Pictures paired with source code
%%

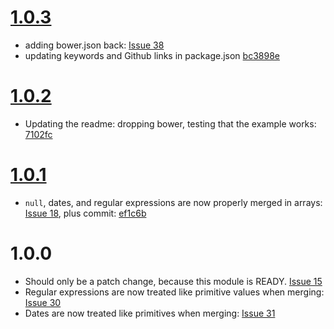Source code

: # [1.0.3](https://github.com/KyleAMathews/deepmerge/releases/tag/v1.0.3)

- adding bower.json back: [Issue 38](https://github.com/KyleAMathews/deepmerge/pull/38)
- updating keywords and Github links in package.json [bc3898e](https://github.com/KyleAMathews/deepmerge/commit/bc3898e587a56f74591328f40f656b0152c1d5eb)

# [1.0.2](https://github.com/KyleAMathews/deepmerge/releases/tag/v1.0.2)

- Updating the readme: dropping bower, testing that the example works: [7102fc](https://github.com/KyleAMathews/deepmerge/commit/7102fcc4ddec11e2d33205866f9f18df14e5aeb5)

# [1.0.1](https://github.com/KyleAMathews/deepmerge/releases/tag/v1.0.1)

- `null`, dates, and regular expressions are now properly merged in arrays: [Issue 18](https://github.com/KyleAMathews/deepmerge/pull/18), plus commit: [ef1c6b](https://github.com/KyleAMathews/deepmerge/commit/ef1c6bac8350ba12a24966f0bc7da02560827586)

# 1.0.0

- Should only be a patch change, because this module is READY. [Issue 15](https://github.com/KyleAMathews/deepmerge/issues/15)
- Regular expressions are now treated like primitive values when merging: [Issue 30](https://github.com/KyleAMathews/deepmerge/pull/30)
- Dates are now treated like primitives when merging: [Issue 31](https://github.com/KyleAMathews/deepmerge/issues/31)
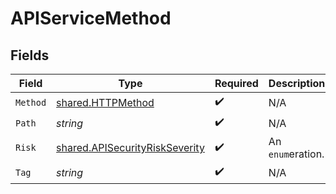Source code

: # APIServiceMethod


## Fields

| Field                                                                            | Type                                                                             | Required                                                                         | Description                                                                      |
| -------------------------------------------------------------------------------- | -------------------------------------------------------------------------------- | -------------------------------------------------------------------------------- | -------------------------------------------------------------------------------- |
| `Method`                                                                         | [shared.HTTPMethod](../../models/shared/httpmethod.md)                           | :heavy_check_mark:                                                               | N/A                                                                              |
| `Path`                                                                           | *string*                                                                         | :heavy_check_mark:                                                               | N/A                                                                              |
| `Risk`                                                                           | [shared.APISecurityRiskSeverity](../../models/shared/apisecurityriskseverity.md) | :heavy_check_mark:                                                               | An `enum`eration.                                                                |
| `Tag`                                                                            | *string*                                                                         | :heavy_check_mark:                                                               | N/A                                                                              |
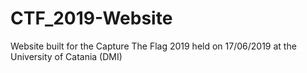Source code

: # CTF_2019-Website
Website built for the Capture The Flag 2019 held on 17/06/2019 at the University of Catania (DMI)
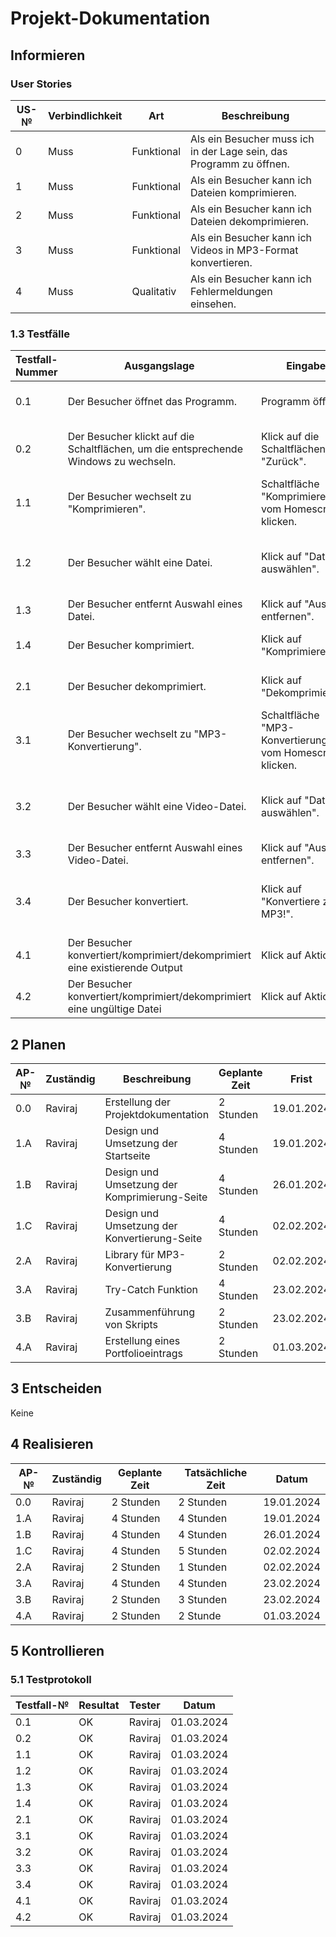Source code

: # Projekt-Dokumentation


## Informieren

### User Stories

| US-№ | Verbindlichkeit | Art          | Beschreibung                                                       |
| ---- | --------------- | ------------ | ------------------------------------------------------------------|
| 0    | Muss            | Funktional   | Als ein Besucher muss ich in der Lage sein, das Programm zu öffnen. |
| 1    | Muss            | Funktional   | Als ein Besucher kann ich Dateien komprimieren. |
| 2    | Muss            | Funktional   | Als ein Besucher kann ich Dateien dekomprimieren. |
| 3    | Muss            | Funktional   | Als ein Besucher kann ich Videos in MP3-Format konvertieren. |
| 4    | Muss            | Qualitativ   | Als ein Besucher kann ich Fehlermeldungen einsehen. |




### 1.3 Testfälle

| Testfall-Nummer | Ausgangslage                                                                  | Eingabe                                  | Erwartete Ausgabe                                                     |
| --------------- | ----------------------------------------------------------------------------- | ---------------------------------------- | --------------------------------------------------------------------- |
| 0.1             | Der Besucher öffnet das Programm.                      | Programm öffnen.    | Startseite des Programmes wird geöffnet.    |
| 0.2             | Der Besucher klickt auf die Schaltflächen, um die entsprechende Windows zu wechseln.                    | Klick auf die Schaltflächen "Zurück".                 | Entsprechende Funktionalitäten werden gewechselt.                 |
| 1.1             | Der Besucher wechselt zu "Komprimieren".                    | Schaltfläche "Komprimieren" vom Homescreen klicken. | Window für Komprimieren wird geöffnet. |
| 1.2             | Der Besucher wählt eine Datei.                      | Klick auf "Datei auswählen".                      | Windows Explorer wird geöffnet, um eine Datei auszuwählen.     |
| 1.3             | Der Besucher entfernt Auswahl eines Datei.                               | Klick auf "Auswahl entfernen".                                           | Kein Datei wurde gewählt.                                           |
| 1.4             | Der Besucher komprimiert.                                          | Klick auf "Komprimieren".                                           | Ausgewählte Dateien werden komprimiert.                                  |
| 2.1             | Der Besucher dekomprimiert.               | Klick auf "Dekomprimieren".     | Ausgewählte ZIP-Datei wird dekomprimiert.     |
| 3.1             | Der Besucher wechselt zu "MP3-Konvertierung". | Schaltfläche "MP3-Konvertierung" vom Homescreen klicken.         | Window für MP3-Konvertierung wird geöffnet.          |
| 3.2             | Der Besucher wählt eine Video-Datei.                      | Klick auf "Datei auswählen".                      | Windows Explorer wird geöffnet, um eine Datei auszuwählen.     |
| 3.3             | Der Besucher entfernt Auswahl eines Video-Datei.                               | Klick auf "Auswahl entfernen".                                           | Kein Datei wurde gewählt.                                           |
| 3.4             | Der Besucher konvertiert.                                          | Klick auf "Konvertiere zu MP3!".                                           | Ausgewählte Video-Dateien werden zu MP3-Format konvertiert.                                  |
| 4.1             | Der Besucher konvertiert/komprimiert/dekomprimiert eine existierende Output                                          | Klick auf Aktion                                           | Fehlermeldung wird angezeigt.                                  |
| 4.2             | Der Besucher konvertiert/komprimiert/dekomprimiert eine ungültige Datei                                          | Klick auf Aktion                                           | Fehlermeldung wird angezeigt.                                  |


## 2 Planen

| AP-№ | Zuständig | Beschreibung                            | Geplante Zeit | Frist        |
| ---- | --------- | --------------------------------------- | ------------- | ------------ |
| 0.0  | Raviraj   | Erstellung der Projektdokumentation    | 2 Stunden     | 19.01.2024   |
| 1.A  | Raviraj   | Design und Umsetzung der Startseite     | 4 Stunden     | 19.01.2024   |
| 1.B  | Raviraj   | Design und Umsetzung der Komprimierung-Seite  | 4 Stunden | 26.01.2024   |
| 1.C  | Raviraj   | Design und Umsetzung der Konvertierung-Seite | 4 Stunden | 02.02.2024   |
| 2.A  | Raviraj   | Library für MP3-Konvertierung | 2 Stunden | 02.02.2024   |
| 3.A  | Raviraj   | Try-Catch Funktion        | 4 Stunden     | 23.02.2024   |
| 3.B  | Raviraj   | Zusammenführung von Skripts    | 2 Stunden     | 23.02.2024   |
| 4.A  | Raviraj   | Erstellung eines Portfolioeintrags       | 2 Stunden     | 01.03.2024   |




## 3 Entscheiden

Keine

## 4 Realisieren

| AP-№ | Zuständig | Geplante Zeit | Tatsächliche Zeit | Datum      |
| ---- | --------- | ------------- | ----------------- | ---------- |
| 0.0  | Raviraj   | 2 Stunden      | 2 Stunden         | 19.01.2024 |
| 1.A  | Raviraj   | 4 Stunden      | 4 Stunden        | 19.01.2024 |
| 1.B  | Raviraj   | 4 Stunden      | 4 Stunden         | 26.01.2024 |
| 1.C  | Raviraj   | 4 Stunden      | 5 Stunden         | 02.02.2024 |
| 2.A  | Raviraj   | 2 Stunden      | 1 Stunden         | 02.02.2024 |
| 3.A  | Raviraj   | 4 Stunden      | 4 Stunden         | 23.02.2024 |
| 3.B  | Raviraj   | 2 Stunden      | 3 Stunden         | 23.02.2024 |
| 4.A  | Raviraj   | 2 Stunden      | 2 Stunde          | 01.03.2024 |




## 5 Kontrollieren

### 5.1 Testprotokoll

| Testfall-№ | Resultat | Tester  | Datum     |
| -----------| ---------| --------| ----------|
| 0.1        | OK       | Raviraj | 01.03.2024|
| 0.2        | OK       | Raviraj | 01.03.2024|
| 1.1        | OK       | Raviraj | 01.03.2024|
| 1.2        | OK       | Raviraj | 01.03.2024|
| 1.3        | OK       | Raviraj | 01.03.2024|
| 1.4        | OK       | Raviraj | 01.03.2024|
| 2.1        | OK       | Raviraj | 01.03.2024|
| 3.1        | OK       | Raviraj | 01.03.2024|
| 3.2        | OK       | Raviraj | 01.03.2024|
| 3.3        | OK       | Raviraj | 01.03.2024|
| 3.4        | OK       | Raviraj | 01.03.2024|
| 4.1        | OK       | Raviraj | 01.03.2024|
| 4.2        | OK       | Raviraj | 01.03.2024|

%%

### WORK REQUEST
Copy all lines of the preceding data that hold the word "commit".

### EXERCISE RESPONSE
- updating keywords and Github links in package.json [bc3898e](https://github.com/KyleAMathews/deepmerge/commit/bc3898e587a56f74591328f40f656b0152c1d5eb)
- Updating the readme: dropping bower, testing that the example works: [7102fc](https://github.com/KyleAMathews/deepmerge/commit/7102fcc4ddec11e2d33205866f9f18df14e5aeb5)
- `null`, dates, and regular expressions are now properly merged in arrays: [Issue 18](https://github.com/KyleAMathews/deepmerge/pull/18), plus commit: [ef1c6b](https://github.com/KyleAMathews/deepmerge/commit/ef1c6bac8350ba12a24966f0bc7da02560827586)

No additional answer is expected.